The learned Chief Justice further observed that There are other fundamental Pillars of the Uganda Constitution as found by the learned Justices of the Constitutional Court. All the Justices agreed that the basic structure doctrine applied to Uganda. The only point of departure seems to be where they point to those doubly entrenched provisions, i.e. those requiring referendum or District Council resolutions as the only ones that form the basic structure, and the rest which Parliament may amend on its own as not being part of the basic structure.

That while certain provisions in the Constitution may not have double entrenchment under Article 260 or 261, they can still be fundamental parts of the constitutional structure. For example of Article 44 in Chapter 4, which concerns non-derogable rights. Though amendable through a referendum as per Article 260, the entire Chapter 4, dealing with the protection and promotion of fundamental rights, is considered an essential pillar of the Constitution and may not be affected by the results of a referendum, according to Article 255(4).

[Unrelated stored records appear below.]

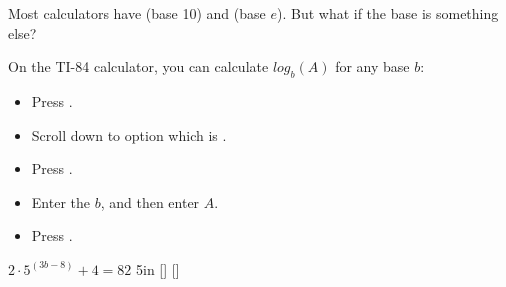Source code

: Most calculators have  (base 10) and  (base $e$). 
But what if the base is something else?

\begin{tcolorbox}[center,colback=white,width=5in,]
    \small
    On the {\scshape TI-84} calculator, you can calculate $log_b(A)$ 
    for any base $b$:
    \begin{itemize}[nosep]
        \item Press .
        \item Scroll down to option  which is .
        \item Press .
        \item Enter the $b$, and then enter $A$.
        \item Press .
    \end{itemize}
\end{tcolorbox}

{
    $2\cdot 5^{(3b-8)} + 4 = 82$
}
{5in}
[]
[]


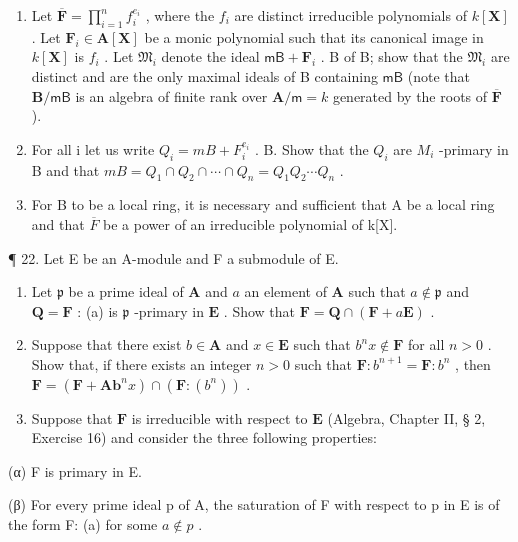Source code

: \begin{enumerate}
\def\labelenumi{(\alph{enumi})}
\item
  Let \(\overline{\mathbf{F}} = \prod_{i=1}^{n} f_i^{e_i}\) , where the \(f_i\) are distinct irreducible polynomials of \(k[\mathbf{X}]\) . Let \(\mathbf{F}_i \in \mathbf{A}[\mathbf{X}]\) be a monic polynomial such that its canonical image in \(k[\mathbf{X}]\) is \(f_i\) . Let \(\mathfrak{M}_i\) denote the ideal \(\mathsf{mB} + \mathbf{F}_i\) . B of B; show that the \(\mathfrak{M}_i\) are distinct and are the only maximal ideals of B containing \(\mathsf{mB}\) (note that \(\mathbf{B}/\mathsf{mB}\) is an algebra of finite rank over \(\mathbf{A}/\mathsf{m} = k\) generated by the roots of \(\overline{\mathbf{F}}\) ).
\item
  For all i let us write \(Q_{i} = mB + F_{i}^{e_{i}}\) . B. Show that the \(Q_{i}\) are \(M_{i}\) -primary in B and that \(mB = Q_{1} \cap Q_{2} \cap \cdots \cap Q_{n} = Q_{1}Q_{2} \cdots Q_{n}\) .
\item
  For B to be a local ring, it is necessary and sufficient that A be a local ring and that \(\overline{F}\) be a power of an irreducible polynomial of k{[}X{]}.
\end{enumerate}

¶ 22. Let E be an A-module and F a submodule of E.

\begin{enumerate}
\def\labelenumi{(\alph{enumi})}
\item
  Let \(\mathfrak{p}\) be a prime ideal of \(\mathbf{A}\) and \(a\) an element of \(\mathbf{A}\) such that \(a \notin \mathfrak{p}\) and \(\mathbf{Q} = \mathbf{F}\) : (a) is \(\mathfrak{p}\) -primary in \(\mathbf{E}\) . Show that \(\mathbf{F} = \mathbf{Q} \cap (\mathbf{F} + a\mathbf{E})\) .
\item
  Suppose that there exist \(b \in \mathbf{A}\) and \(x \in \mathbf{E}\) such that \(b^n x \notin \mathbf{F}\) for all \(n > 0\) . Show that, if there exists an integer \(n > 0\) such that \(\mathbf{F}: b^{n+1} = \mathbf{F}: b^n\) , then \(\mathbf{F} = (\mathbf{F} + \mathbf{Ab}^n x) \cap (\mathbf{F}: (b^n))\) .
\item
  Suppose that \(\mathbf{F}\) is irreducible with respect to \(\mathbf{E}\) (Algebra, Chapter II, § 2, Exercise 16) and consider the three following properties:
\end{enumerate}

(α) F is primary in E.

(β) For every prime ideal p of A, the saturation of F with respect to p in E is of the form F: (a) for some \(a \notin p\) .

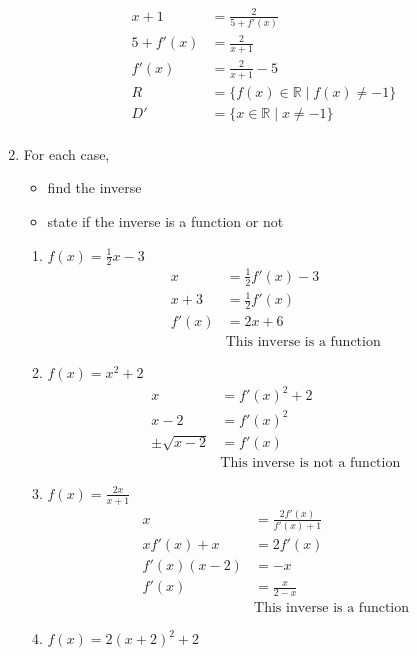 \documentclass[paper=a4, fontsize=11pt]{scrartcl}
\begin{document}
\begin{enumerate}[resume]
\begin{align*}
            x+1&=\frac{2}{5+f'(x)}\\
            5+f'(x)&=\frac{2}{x+1}\\
            f'(x)&=\frac{2}{x+1}-5\\
            R&=\{f(x)\in\mathbb{R}\mid f(x)\neq -1\}\\
            D'&=\{x\in\mathbb{R}\mid x\neq -1\}\\
        \end{align*}
        \item For each case,
        \begin{itemize}
            \item find the inverse
            \item state if the inverse is a function or not
        \end{itemize}
        \begin{enumerate}
            \item $f(x)=\frac{1}{2}x-3$
            \begin{align*}
                x&=\frac{1}{2}f'(x)-3\\
                x+3&=\frac{1}{2}f'(x)\\
                f'(x)&=2x+6\\
                &\text{This inverse is a function}
            \end{align*}
            \item $f(x)=x^2+2$
            \begin{align*}
                x&=f'(x)^2+2\\
                x-2&=f'(x)^2\\
                \pm\sqrt{x-2}&=f'(x)\\
                &\text{This inverse is not a function}
            \end{align*}
            \item $f(x)=\frac{2x}{x+1}$
            \begin{align*}
                x&=\frac{2f'(x)}{f'(x)+1}\\
                x f'(x)+x&=2f'(x)\\
                f'(x)(x-2)&=-x\\
                f'(x)&=\frac{x}{2-x}\\
                &\text{This inverse is a function}
            \end{align*}
            \item $f(x)=2(x+2)^2+2$
            \begin{align*}

\end{align*}
\end{enumerate}
\end{enumerate}
\end{document}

The CJ likened the basic structure to a family house and held as followed

To my understanding, the Basic Structure doctrine may be equated to a family house. It must have a strong foundation, strong pillars, strong weight-bearing walls, strong trusses to support the roof. The roof could be grass thatch, as happens in many of our homesteads. The roof could be iron sheets of particular gauge. The iron sheets could be of different colours. If the wind blew away part or all of the roof, the basic structure should remain and the next day the family can put the roof back. But if the weight bearing pillars were undermined or removed, the whole structure would collapse. It would not be a dwelling house any more.

The question then is which provisions of the Constitution can be equated to a pillar in a House Structure and which can be equated to iron sheets or doors which can be removed and replaced with relative ease but without affecting the basic structure

3.    The CJ was of the view that the other fundamental pillars, apart from Article 1, are Article 5 and 98. Article 5(1) which state that “Uganda is one Sovereign State and a Republic.” Although this is not doubly entrenched under Article 260, Parliament would not change this without changing the character of the Constitution. But does that mean that the people themselves would not change this if they so wished? This is where article 255 may come in i.e. demand for a referendum.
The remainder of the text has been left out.